The reply should hold every record, copied exactly, and none of the pictures.

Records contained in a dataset
[Start of section]

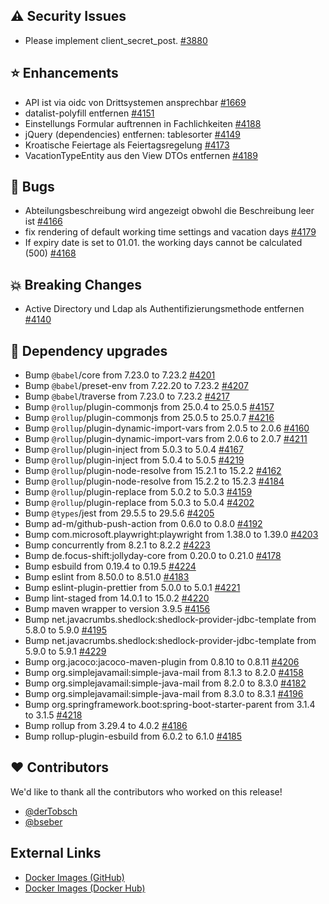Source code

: ## ⚠️ Security Issues

- Please implement client_secret_post. [#3880](https://github.com/urlaubsverwaltung/urlaubsverwaltung/issues/3880)

## ⭐ Enhancements

- API ist via oidc von Drittsystemen ansprechbar [#1669](https://github.com/urlaubsverwaltung/urlaubsverwaltung/issues/1669)
- datalist-polyfill entfernen [#4151](https://github.com/urlaubsverwaltung/urlaubsverwaltung/issues/4151)
- Einstellungs Formular auftrennen in Fachlichkeiten [#4188](https://github.com/urlaubsverwaltung/urlaubsverwaltung/issues/4188)
- jQuery (dependencies) entfernen: tablesorter [#4149](https://github.com/urlaubsverwaltung/urlaubsverwaltung/issues/4149)
- Kroatische Feiertage als Feiertagsregelung [#4173](https://github.com/urlaubsverwaltung/urlaubsverwaltung/issues/4173)
- VacationTypeEntity aus den View DTOs entfernen [#4189](https://github.com/urlaubsverwaltung/urlaubsverwaltung/issues/4189)

## 🐞 Bugs

- Abteilungsbeschreibung wird angezeigt obwohl die Beschreibung leer ist [#4166](https://github.com/urlaubsverwaltung/urlaubsverwaltung/issues/4166)
- fix rendering of default working time settings and vacation days [#4179](https://github.com/urlaubsverwaltung/urlaubsverwaltung/pull/4179)
- If expiry date is set to 01.01. the working days cannot be calculated (500) [#4168](https://github.com/urlaubsverwaltung/urlaubsverwaltung/issues/4168)

## 💥 Breaking Changes

- Active Directory und Ldap als Authentifizierungsmethode entfernen [#4140](https://github.com/urlaubsverwaltung/urlaubsverwaltung/issues/4140)

## 🔨 Dependency upgrades

- Bump `@babel`/core from 7.23.0 to 7.23.2 [#4201](https://github.com/urlaubsverwaltung/urlaubsverwaltung/pull/4201)
- Bump `@babel`/preset-env from 7.22.20 to 7.23.2 [#4207](https://github.com/urlaubsverwaltung/urlaubsverwaltung/pull/4207)
- Bump `@babel`/traverse from 7.23.0 to 7.23.2 [#4217](https://github.com/urlaubsverwaltung/urlaubsverwaltung/pull/4217)
- Bump `@rollup`/plugin-commonjs from 25.0.4 to 25.0.5 [#4157](https://github.com/urlaubsverwaltung/urlaubsverwaltung/pull/4157)
- Bump `@rollup`/plugin-commonjs from 25.0.5 to 25.0.7 [#4216](https://github.com/urlaubsverwaltung/urlaubsverwaltung/pull/4216)
- Bump `@rollup`/plugin-dynamic-import-vars from 2.0.5 to 2.0.6 [#4160](https://github.com/urlaubsverwaltung/urlaubsverwaltung/pull/4160)
- Bump `@rollup`/plugin-dynamic-import-vars from 2.0.6 to 2.0.7 [#4211](https://github.com/urlaubsverwaltung/urlaubsverwaltung/pull/4211)
- Bump `@rollup`/plugin-inject from 5.0.3 to 5.0.4 [#4167](https://github.com/urlaubsverwaltung/urlaubsverwaltung/pull/4167)
- Bump `@rollup`/plugin-inject from 5.0.4 to 5.0.5 [#4219](https://github.com/urlaubsverwaltung/urlaubsverwaltung/pull/4219)
- Bump `@rollup`/plugin-node-resolve from 15.2.1 to 15.2.2 [#4162](https://github.com/urlaubsverwaltung/urlaubsverwaltung/pull/4162)
- Bump `@rollup`/plugin-node-resolve from 15.2.2 to 15.2.3 [#4184](https://github.com/urlaubsverwaltung/urlaubsverwaltung/pull/4184)
- Bump `@rollup`/plugin-replace from 5.0.2 to 5.0.3 [#4159](https://github.com/urlaubsverwaltung/urlaubsverwaltung/pull/4159)
- Bump `@rollup`/plugin-replace from 5.0.3 to 5.0.4 [#4202](https://github.com/urlaubsverwaltung/urlaubsverwaltung/pull/4202)
- Bump `@types`/jest from 29.5.5 to 29.5.6 [#4205](https://github.com/urlaubsverwaltung/urlaubsverwaltung/pull/4205)
- Bump ad-m/github-push-action from 0.6.0 to 0.8.0 [#4192](https://github.com/urlaubsverwaltung/urlaubsverwaltung/pull/4192)
- Bump com.microsoft.playwright:playwright from 1.38.0 to 1.39.0 [#4203](https://github.com/urlaubsverwaltung/urlaubsverwaltung/pull/4203)
- Bump concurrently from 8.2.1 to 8.2.2 [#4223](https://github.com/urlaubsverwaltung/urlaubsverwaltung/pull/4223)
- Bump de.focus-shift:jollyday-core from 0.20.0 to 0.21.0 [#4178](https://github.com/urlaubsverwaltung/urlaubsverwaltung/pull/4178)
- Bump esbuild from 0.19.4 to 0.19.5 [#4224](https://github.com/urlaubsverwaltung/urlaubsverwaltung/pull/4224)
- Bump eslint from 8.50.0 to 8.51.0 [#4183](https://github.com/urlaubsverwaltung/urlaubsverwaltung/pull/4183)
- Bump eslint-plugin-prettier from 5.0.0 to 5.0.1 [#4221](https://github.com/urlaubsverwaltung/urlaubsverwaltung/pull/4221)
- Bump lint-staged from 14.0.1 to 15.0.2 [#4220](https://github.com/urlaubsverwaltung/urlaubsverwaltung/pull/4220)
- Bump maven wrapper to version 3.9.5 [#4156](https://github.com/urlaubsverwaltung/urlaubsverwaltung/pull/4156)
- Bump net.javacrumbs.shedlock:shedlock-provider-jdbc-template from 5.8.0 to 5.9.0 [#4195](https://github.com/urlaubsverwaltung/urlaubsverwaltung/pull/4195)
- Bump net.javacrumbs.shedlock:shedlock-provider-jdbc-template from 5.9.0 to 5.9.1 [#4229](https://github.com/urlaubsverwaltung/urlaubsverwaltung/pull/4229)
- Bump org.jacoco:jacoco-maven-plugin from 0.8.10 to 0.8.11 [#4206](https://github.com/urlaubsverwaltung/urlaubsverwaltung/pull/4206)
- Bump org.simplejavamail:simple-java-mail from 8.1.3 to 8.2.0 [#4158](https://github.com/urlaubsverwaltung/urlaubsverwaltung/pull/4158)
- Bump org.simplejavamail:simple-java-mail from 8.2.0 to 8.3.0 [#4182](https://github.com/urlaubsverwaltung/urlaubsverwaltung/pull/4182)
- Bump org.simplejavamail:simple-java-mail from 8.3.0 to 8.3.1 [#4196](https://github.com/urlaubsverwaltung/urlaubsverwaltung/pull/4196)
- Bump org.springframework.boot:spring-boot-starter-parent from 3.1.4 to 3.1.5 [#4218](https://github.com/urlaubsverwaltung/urlaubsverwaltung/pull/4218)
- Bump rollup from 3.29.4 to 4.0.2 [#4186](https://github.com/urlaubsverwaltung/urlaubsverwaltung/pull/4186)
- Bump rollup-plugin-esbuild from 6.0.2 to 6.1.0 [#4185](https://github.com/urlaubsverwaltung/urlaubsverwaltung/pull/4185)

## ❤️ Contributors

We'd like to thank all the contributors who worked on this release!

- [@derTobsch](https://github.com/derTobsch)
- [@bseber](https://github.com/bseber)
## External Links

- [Docker Images (GitHub)](https://github.com/urlaubsverwaltung/urlaubsverwaltung/pkgs/container/urlaubsverwaltung)
- [Docker Images (Docker Hub)](https://hub.docker.com/r/urlaubsverwaltung/urlaubsverwaltung)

[End of section]

> **TASK ANSWER**:
Source code

: ## ⚠️ Security Issues

- Please implement client_secret_post. [#3880](https://github.com/urlaubsverwaltung/urlaubsverwaltung/issues/3880)

## ⭐ Enhancements

- API ist via oidc von Drittsystemen ansprechbar [#1669](https://github.com/urlaubsverwaltung/urlaubsverwaltung/issues/1669)
- datalist-polyfill entfernen [#4151](https://github.com/urlaubsverwaltung/urlaubsverwaltung/issues/4151)
- Einstellungs Formular auftrennen in Fachlichkeiten [#4188](https://github.com/urlaubsverwaltung/urlaubsverwaltung/issues/4188)
- jQuery (dependencies) entfernen: tablesorter [#4149](https://github.com/urlaubsverwaltung/urlaubsverwaltung/issues/4149)
- Kroatische Feiertage als Feiertagsregelung [#4173](https://github.com/urlaubsverwaltung/urlaubsverwaltung/issues/4173)
- VacationTypeEntity aus den View DTOs entfernen [#4189](https://github.com/urlaubsverwaltung/urlaubsverwaltung/issues/4189)

## 🐞 Bugs

- Abteilungsbeschreibung wird angezeigt obwohl die Beschreibung leer ist [#4166](https://github.com/urlaubsverwaltung/urlaubsverwaltung/issues/4166)
- fix rendering of default working time settings and vacation days [#4179](https://github.com/urlaubsverwaltung/urlaubsverwaltung/pull/4179)
- If expiry date is set to 01.01. the working days cannot be calculated (500) [#4168](https://github.com/urlaubsverwaltung/urlaubsverwaltung/issues/4168)

## 💥 Breaking Changes

- Active Directory und Ldap als Authentifizierungsmethode entfernen [#4140](https://github.com/urlaubsverwaltung/urlaubsverwaltung/issues/4140)

## 🔨 Dependency upgrades

- Bump `@babel`/core from 7.23.0 to 7.23.2 [#4201](https://github.com/urlaubsverwaltung/urlaubsverwaltung/pull/4201)
- Bump `@babel`/preset-env from 7.22.20 to 7.23.2 [#4207](https://github.com/urlaubsverwaltung/urlaubsverwaltung/pull/4207)
- Bump `@babel`/traverse from 7.23.0 to 7.23.2 [#4217](https://github.com/urlaubsverwaltung/urlaubsverwaltung/pull/4217)
- Bump `@rollup`/plugin-commonjs from 25.0.4 to 25.0.5 [#4157](https://github.com/urlaubsverwaltung/urlaubsverwaltung/pull/4157)
- Bump `@rollup`/plugin-commonjs from 25.0.5 to 25.0.7 [#4216](https://github.com/urlaubsverwaltung/urlaubsverwaltung/pull/4216)
- Bump `@rollup`/plugin-dynamic-import-vars from 2.0.5 to 2.0.6 [#4160](https://github.com/urlaubsverwaltung/urlaubsverwaltung/pull/4160)
- Bump `@rollup`/plugin-dynamic-import-vars from 2.0.6 to 2.0.7 [#4211](https://github.com/urlaubsverwaltung/urlaubsverwaltung/pull/4211)
- Bump `@rollup`/plugin-inject from 5.0.3 to 5.0.4 [#4167](https://github.com/urlaubsverwaltung/urlaubsverwaltung/pull/4167)
- Bump `@rollup`/plugin-inject from 5.0.4 to 5.0.5 [#4219](https://github.com/urlaubsverwaltung/urlaubsverwaltung/pull/4219)
- Bump `@rollup`/plugin-node-resolve from 15.2.1 to 15.2.2 [#4162](https://github.com/urlaubsverwaltung/urlaubsverwaltung/pull/4162)
- Bump `@rollup`/plugin-node-resolve from 15.2.2 to 15.2.3 [#4184](https://github.com/urlaubsverwaltung/urlaubsverwaltung/pull/4184)
- Bump `@rollup`/plugin-replace from 5.0.2 to 5.0.3 [#4159](https://github.com/urlaubsverwaltung/urlaubsverwaltung/pull/4159)
- Bump `@rollup`/plugin-replace from 5.0.3 to 5.0.4 [#4202](https://github.com/urlaubsverwaltung/urlaubsverwaltung/pull/4202)
- Bump `@types`/jest from 29.5.5 to 29.5.6 [#4205](https://github.com/urlaubsverwaltung/urlaubsverwaltung/pull/4205)
- Bump ad-m/github-push-action from 0.6.0 to 0.8.0 [#4192](https://github.com/urlaubsverwaltung/urlaubsverwaltung/pull/4192)
- Bump com.microsoft.playwright:playwright from 1.38.0 to 1.39.0 [#4203](https://github.com/urlaubsverwaltung/urlaubsverwaltung/pull/4203)
- Bump concurrently from 8.2.1 to 8.2.2 [#4223](https://github.com/urlaubsverwaltung/urlaubsverwaltung/pull/4223)
- Bump de.focus-shift:jollyday-core from 0.20.0 to 0.21.0 [#4178](https://github.com/urlaubsverwaltung/urlaubsverwaltung/pull/4178)
- Bump esbuild from 0.19.4 to 0.19.5 [#4224](https://github.com/urlaubsverwaltung/urlaubsverwaltung/pull/4224)
- Bump eslint from 8.50.0 to 8.51.0 [#4183](https://github.com/urlaubsverwaltung/urlaubsverwaltung/pull/4183)
- Bump eslint-plugin-prettier from 5.0.0 to 5.0.1 [#4221](https://github.com/urlaubsverwaltung/urlaubsverwaltung/pull/4221)
- Bump lint-staged from 14.0.1 to 15.0.2 [#4220](https://github.com/urlaubsverwaltung/urlaubsverwaltung/pull/4220)
- Bump maven wrapper to version 3.9.5 [#4156](https://github.com/urlaubsverwaltung/urlaubsverwaltung/pull/4156)
- Bump net.javacrumbs.shedlock:shedlock-provider-jdbc-template from 5.8.0 to 5.9.0 [#4195](https://github.com/urlaubsverwaltung/urlaubsverwaltung/pull/4195)
- Bump net.javacrumbs.shedlock:shedlock-provider-jdbc-template from 5.9.0 to 5.9.1 [#4229](https://github.com/urlaubsverwaltung/urlaubsverwaltung/pull/4229)
- Bump org.jacoco:jacoco-maven-plugin from 0.8.10 to 0.8.11 [#4206](https://github.com/urlaubsverwaltung/urlaubsverwaltung/pull/4206)
- Bump org.simplejavamail:simple-java-mail from 8.1.3 to 8.2.0 [#4158](https://github.com/urlaubsverwaltung/urlaubsverwaltung/pull/4158)
- Bump org.simplejavamail:simple-java-mail from 8.2.0 to 8.3.0 [#4182](https://github.com/urlaubsverwaltung/urlaubsverwaltung/pull/4182)
- Bump org.simplejavamail:simple-java-mail from 8.3.0 to 8.3.1 [#4196](https://github.com/urlaubsverwaltung/urlaubsverwaltung/pull/4196)
- Bump org.springframework.boot:spring-boot-starter-parent from 3.1.4 to 3.1.5 [#4218](https://github.com/urlaubsverwaltung/urlaubsverwaltung/pull/4218)
- Bump rollup from 3.29.4 to 4.0.2 [#4186](https://github.com/urlaubsverwaltung/urlaubsverwaltung/pull/4186)
- Bump rollup-plugin-esbuild from 6.0.2 to 6.1.0 [#4185](https://github.com/urlaubsverwaltung/urlaubsverwaltung/pull/4185)

## ❤️ Contributors

We'd like to thank all the contributors who worked on this release!

- [@derTobsch](https://github.com/derTobsch)
- [@bseber](https://github.com/bseber)
## External Links

- [Docker Images (GitHub)](https://github.com/urlaubsverwaltung/urlaubsverwaltung/pkgs/container/urlaubsverwaltung)
- [Docker Images (Docker Hub)](https://hub.docker.com/r/urlaubsverwaltung/urlaubsverwaltung)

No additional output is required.